[Saved entries]
☆ ☆ ☆ ☆
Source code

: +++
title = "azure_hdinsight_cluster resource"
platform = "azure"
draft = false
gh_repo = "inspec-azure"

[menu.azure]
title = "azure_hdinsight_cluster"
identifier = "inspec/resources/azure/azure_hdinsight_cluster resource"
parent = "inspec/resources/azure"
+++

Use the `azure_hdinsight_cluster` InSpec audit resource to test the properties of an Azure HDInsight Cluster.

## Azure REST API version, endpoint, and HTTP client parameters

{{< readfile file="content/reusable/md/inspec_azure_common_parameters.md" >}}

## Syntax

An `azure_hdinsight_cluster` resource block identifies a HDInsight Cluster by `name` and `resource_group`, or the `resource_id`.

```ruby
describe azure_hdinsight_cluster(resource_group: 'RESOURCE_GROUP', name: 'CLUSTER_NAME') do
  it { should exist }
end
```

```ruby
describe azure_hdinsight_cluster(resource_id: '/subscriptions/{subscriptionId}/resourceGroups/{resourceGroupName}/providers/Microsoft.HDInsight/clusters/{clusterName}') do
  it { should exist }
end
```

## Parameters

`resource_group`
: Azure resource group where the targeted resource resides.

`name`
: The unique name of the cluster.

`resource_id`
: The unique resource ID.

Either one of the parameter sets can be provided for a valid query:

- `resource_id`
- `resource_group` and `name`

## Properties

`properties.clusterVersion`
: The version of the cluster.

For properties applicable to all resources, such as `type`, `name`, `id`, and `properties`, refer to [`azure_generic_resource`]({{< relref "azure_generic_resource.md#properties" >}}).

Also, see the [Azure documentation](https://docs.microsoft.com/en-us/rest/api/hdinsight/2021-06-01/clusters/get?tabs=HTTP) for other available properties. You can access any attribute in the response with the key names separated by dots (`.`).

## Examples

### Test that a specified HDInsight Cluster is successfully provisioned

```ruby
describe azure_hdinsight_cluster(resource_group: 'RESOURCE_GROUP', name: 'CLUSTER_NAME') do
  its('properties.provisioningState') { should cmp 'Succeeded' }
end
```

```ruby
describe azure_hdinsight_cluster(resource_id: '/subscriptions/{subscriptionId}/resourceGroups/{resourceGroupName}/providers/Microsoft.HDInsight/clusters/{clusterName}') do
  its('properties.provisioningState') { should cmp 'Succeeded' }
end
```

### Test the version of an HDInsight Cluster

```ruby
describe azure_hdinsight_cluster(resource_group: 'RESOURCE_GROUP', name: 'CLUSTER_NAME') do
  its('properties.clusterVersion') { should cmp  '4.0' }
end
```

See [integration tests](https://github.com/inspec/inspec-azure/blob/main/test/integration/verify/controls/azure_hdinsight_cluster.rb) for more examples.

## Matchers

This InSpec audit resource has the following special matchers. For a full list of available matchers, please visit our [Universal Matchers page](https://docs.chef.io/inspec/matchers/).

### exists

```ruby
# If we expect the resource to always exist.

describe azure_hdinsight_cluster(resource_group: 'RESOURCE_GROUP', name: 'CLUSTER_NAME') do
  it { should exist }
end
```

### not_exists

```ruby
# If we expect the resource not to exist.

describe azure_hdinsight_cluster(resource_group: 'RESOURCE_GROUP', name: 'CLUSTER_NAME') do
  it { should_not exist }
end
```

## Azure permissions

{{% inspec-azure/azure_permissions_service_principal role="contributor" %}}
☆ ☆ ☆ ☆
**Your task**
An exact, complete copy of the lines above from the one with "## Properties" through the one with "For properties applicable" is the whole answer.

**Response area**
## Properties

`properties.clusterVersion`
: The version of the cluster.

For properties applicable to all resources, such as `type`, `name`, `id`, and `properties`, refer to [`azure_generic_resource`]({{< relref "azure_generic_resource.md#properties" >}}).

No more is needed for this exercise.